■ WHAT THE TASK ASKS: Below are some records. Return exactly the lines from the one with "1055276 | 2009-07-16 | 2009-07-16 |" to the one with "2663173 | 2009-07-16 | 2009-07-16 |", and nothing else.

### EXTRACTED DATA ###

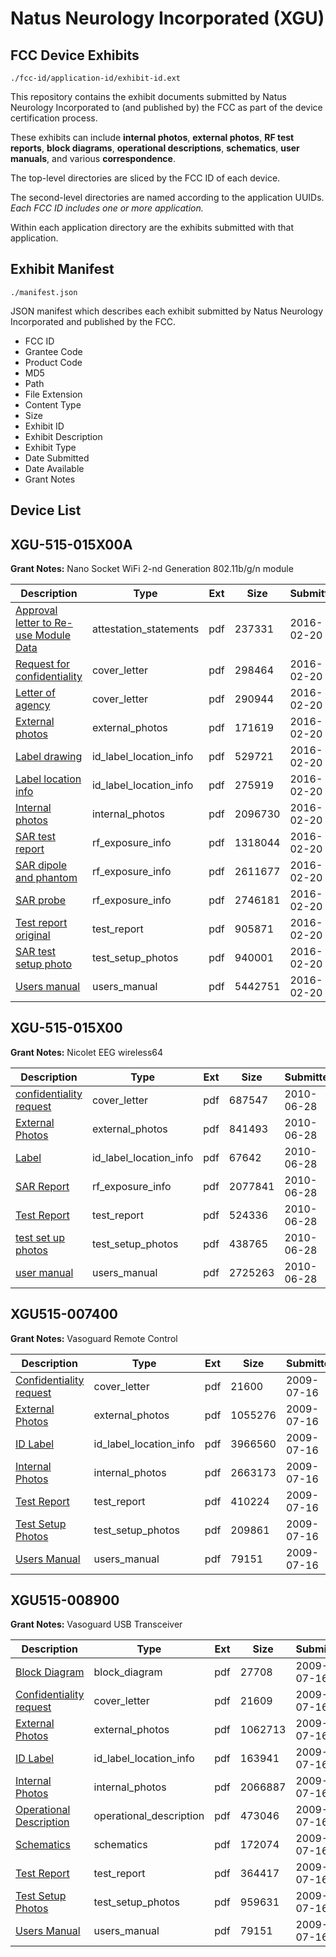 # Natus Neurology Incorporated (XGU)
## FCC Device Exhibits

```
./fcc-id/application-id/exhibit-id.ext
```

This repository contains the exhibit documents submitted by Natus Neurology Incorporated to (and published by) the FCC as part of the device certification process.

These exhibits can include **internal photos**, **external photos**, **RF test reports**, **block diagrams**, **operational descriptions**, **schematics**, **user manuals**, and various **correspondence**.

The top-level directories are sliced by the FCC ID of each device.

The second-level directories are named according to the application UUIDs. *Each FCC ID includes one or more application.*

Within each application directory are the exhibits submitted with that application. 

## Exhibit Manifest

```
./manifest.json
```

JSON manifest which describes each exhibit submitted by Natus Neurology Incorporated and published by the FCC.

- FCC ID
- Grantee Code
- Product Code
- MD5
- Path
- File Extension
- Content Type
- Size
- Exhibit ID
- Exhibit Description
- Exhibit Type
- Date Submitted
- Date Available
- Grant Notes

## Device List
## XGU-515-015X00A
**Grant Notes:** Nano Socket WiFi 2-nd Generation 802.11b/g/n module

| Description | Type | Ext | Size | Submitted | Available |
| ----------- | ---- | --- | ---- | --------- | --------- |
| [Approval letter to Re-use Module Data](XGU-515-015X00A/09dcb95102c9d7f34a95de8f079ec5dd/2907277.pdf) | attestation_statements | pdf | 237331 | 2016-02-20 | 2016-02-20 |
| [Request for confidentiality](XGU-515-015X00A/09dcb95102c9d7f34a95de8f079ec5dd/2907276.pdf) | cover_letter | pdf | 298464 | 2016-02-20 | 2016-02-20 |
| [Letter of agency](XGU-515-015X00A/09dcb95102c9d7f34a95de8f079ec5dd/2907278.pdf) | cover_letter | pdf | 290944 | 2016-02-20 | 2016-02-20 |
| [External photos](XGU-515-015X00A/09dcb95102c9d7f34a95de8f079ec5dd/2907244.pdf) | external_photos | pdf | 171619 | 2016-02-20 | 2016-02-20 |
| [Label drawing](XGU-515-015X00A/09dcb95102c9d7f34a95de8f079ec5dd/2907246.pdf) | id_label_location_info | pdf | 529721 | 2016-02-20 | 2016-02-20 |
| [Label location info](XGU-515-015X00A/09dcb95102c9d7f34a95de8f079ec5dd/2907247.pdf) | id_label_location_info | pdf | 275919 | 2016-02-20 | 2016-02-20 |
| [Internal photos](XGU-515-015X00A/09dcb95102c9d7f34a95de8f079ec5dd/2907245.pdf) | internal_photos | pdf | 2096730 | 2016-02-20 | 2016-02-20 |
| [SAR test report](XGU-515-015X00A/09dcb95102c9d7f34a95de8f079ec5dd/2907250.pdf) | rf_exposure_info | pdf | 1318044 | 2016-02-20 | 2016-02-20 |
| [SAR dipole and phantom](XGU-515-015X00A/09dcb95102c9d7f34a95de8f079ec5dd/2907251.pdf) | rf_exposure_info | pdf | 2611677 | 2016-02-20 | 2016-02-20 |
| [SAR probe](XGU-515-015X00A/09dcb95102c9d7f34a95de8f079ec5dd/2907252.pdf) | rf_exposure_info | pdf | 2746181 | 2016-02-20 | 2016-02-20 |
| [Test report original](XGU-515-015X00A/09dcb95102c9d7f34a95de8f079ec5dd/2907249.pdf) | test_report | pdf | 905871 | 2016-02-20 | 2016-02-20 |
| [SAR test setup photo](XGU-515-015X00A/09dcb95102c9d7f34a95de8f079ec5dd/2907275.pdf) | test_setup_photos | pdf | 940001 | 2016-02-20 | 2016-02-20 |
| [Users manual](XGU-515-015X00A/09dcb95102c9d7f34a95de8f079ec5dd/2907248.pdf) | users_manual | pdf | 5442751 | 2016-02-20 | 2016-02-20 |
## XGU-515-015X00
**Grant Notes:** Nicolet EEG wireless64

| Description | Type | Ext | Size | Submitted | Available |
| ----------- | ---- | --- | ---- | --------- | --------- |
| [confidentiality request](XGU-515-015X00/c7300284121dc3dabe478226f1e9ed21/1302970.pdf) | cover_letter | pdf | 687547 | 2010-06-28 | 2010-06-28 |
| [External Photos](XGU-515-015X00/c7300284121dc3dabe478226f1e9ed21/1302961.pdf) | external_photos | pdf | 841493 | 2010-06-28 | 2010-06-28 |
| [Label](XGU-515-015X00/c7300284121dc3dabe478226f1e9ed21/1302962.pdf) | id_label_location_info | pdf | 67642 | 2010-06-28 | 2010-06-28 |
| [SAR Report](XGU-515-015X00/c7300284121dc3dabe478226f1e9ed21/1302969.pdf) | rf_exposure_info | pdf | 2077841 | 2010-06-28 | 2010-06-28 |
| [Test Report](XGU-515-015X00/c7300284121dc3dabe478226f1e9ed21/1302966.pdf) | test_report | pdf | 524336 | 2010-06-28 | 2010-06-28 |
| [test set up photos](XGU-515-015X00/c7300284121dc3dabe478226f1e9ed21/1302967.pdf) | test_setup_photos | pdf | 438765 | 2010-06-28 | 2010-06-28 |
| [user manual](XGU-515-015X00/c7300284121dc3dabe478226f1e9ed21/1302968.pdf) | users_manual | pdf | 2725263 | 2010-06-28 | 2010-06-28 |
## XGU515-007400
**Grant Notes:** Vasoguard Remote Control

| Description | Type | Ext | Size | Submitted | Available |
| ----------- | ---- | --- | ---- | --------- | --------- |
| [Confidentiality request](XGU515-007400/d739ff1352898cd7f4acc824d9d66962/1139915.pdf) | cover_letter | pdf | 21600 | 2009-07-16 | 2009-07-16 |
| [External Photos](XGU515-007400/d739ff1352898cd7f4acc824d9d66962/1139907.pdf) | external_photos | pdf | 1055276 | 2009-07-16 | 2009-07-16 |
| [ID Label](XGU515-007400/d739ff1352898cd7f4acc824d9d66962/1139908.pdf) | id_label_location_info | pdf | 3966560 | 2009-07-16 | 2009-07-16 |
| [Internal Photos](XGU515-007400/d739ff1352898cd7f4acc824d9d66962/1139909.pdf) | internal_photos | pdf | 2663173 | 2009-07-16 | 2009-07-16 |
| [Test Report](XGU515-007400/d739ff1352898cd7f4acc824d9d66962/1139912.pdf) | test_report | pdf | 410224 | 2009-07-16 | 2009-07-16 |
| [Test Setup Photos](XGU515-007400/d739ff1352898cd7f4acc824d9d66962/1139913.pdf) | test_setup_photos | pdf | 209861 | 2009-07-16 | 2009-07-16 |
| [Users Manual](XGU515-007400/d739ff1352898cd7f4acc824d9d66962/1139914.pdf) | users_manual | pdf | 79151 | 2009-07-16 | 2009-07-16 |
## XGU515-008900
**Grant Notes:** Vasoguard USB Transceiver

| Description | Type | Ext | Size | Submitted | Available |
| ----------- | ---- | --- | ---- | --------- | --------- |
| [Block Diagram](XGU515-008900/3fbaba2fd668c4428d83a0cf48a1213b/1139959.pdf) | block_diagram | pdf | 27708 | 2009-07-16 | 2009-07-16 |
| [Confidentiality request](XGU515-008900/3fbaba2fd668c4428d83a0cf48a1213b/1139968.pdf) | cover_letter | pdf | 21609 | 2009-07-16 | 2009-07-16 |
| [External Photos](XGU515-008900/3fbaba2fd668c4428d83a0cf48a1213b/1139960.pdf) | external_photos | pdf | 1062713 | 2009-07-16 | 2009-07-16 |
| [ID Label](XGU515-008900/3fbaba2fd668c4428d83a0cf48a1213b/1139961.pdf) | id_label_location_info | pdf | 163941 | 2009-07-16 | 2009-07-16 |
| [Internal Photos](XGU515-008900/3fbaba2fd668c4428d83a0cf48a1213b/1139962.pdf) | internal_photos | pdf | 2066887 | 2009-07-16 | 2009-07-16 |
| [Operational Description](XGU515-008900/3fbaba2fd668c4428d83a0cf48a1213b/1139963.pdf) | operational_description | pdf | 473046 | 2009-07-16 | 2009-07-16 |
| [Schematics](XGU515-008900/3fbaba2fd668c4428d83a0cf48a1213b/1139964.pdf) | schematics | pdf | 172074 | 2009-07-16 | 2009-07-16 |
| [Test Report](XGU515-008900/3fbaba2fd668c4428d83a0cf48a1213b/1139965.pdf) | test_report | pdf | 364417 | 2009-07-16 | 2009-07-16 |
| [Test Setup Photos](XGU515-008900/3fbaba2fd668c4428d83a0cf48a1213b/1139966.pdf) | test_setup_photos | pdf | 959631 | 2009-07-16 | 2009-07-16 |
| [Users Manual](XGU515-008900/3fbaba2fd668c4428d83a0cf48a1213b/1139914.pdf) | users_manual | pdf | 79151 | 2009-07-16 | 2009-07-16 |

###

■ ANSWER:
| [External Photos](XGU515-007400/d739ff1352898cd7f4acc824d9d66962/1139907.pdf) | external_photos | pdf | 1055276 | 2009-07-16 | 2009-07-16 |
| [ID Label](XGU515-007400/d739ff1352898cd7f4acc824d9d66962/1139908.pdf) | id_label_location_info | pdf | 3966560 | 2009-07-16 | 2009-07-16 |
| [Internal Photos](XGU515-007400/d739ff1352898cd7f4acc824d9d66962/1139909.pdf) | internal_photos | pdf | 2663173 | 2009-07-16 | 2009-07-16 |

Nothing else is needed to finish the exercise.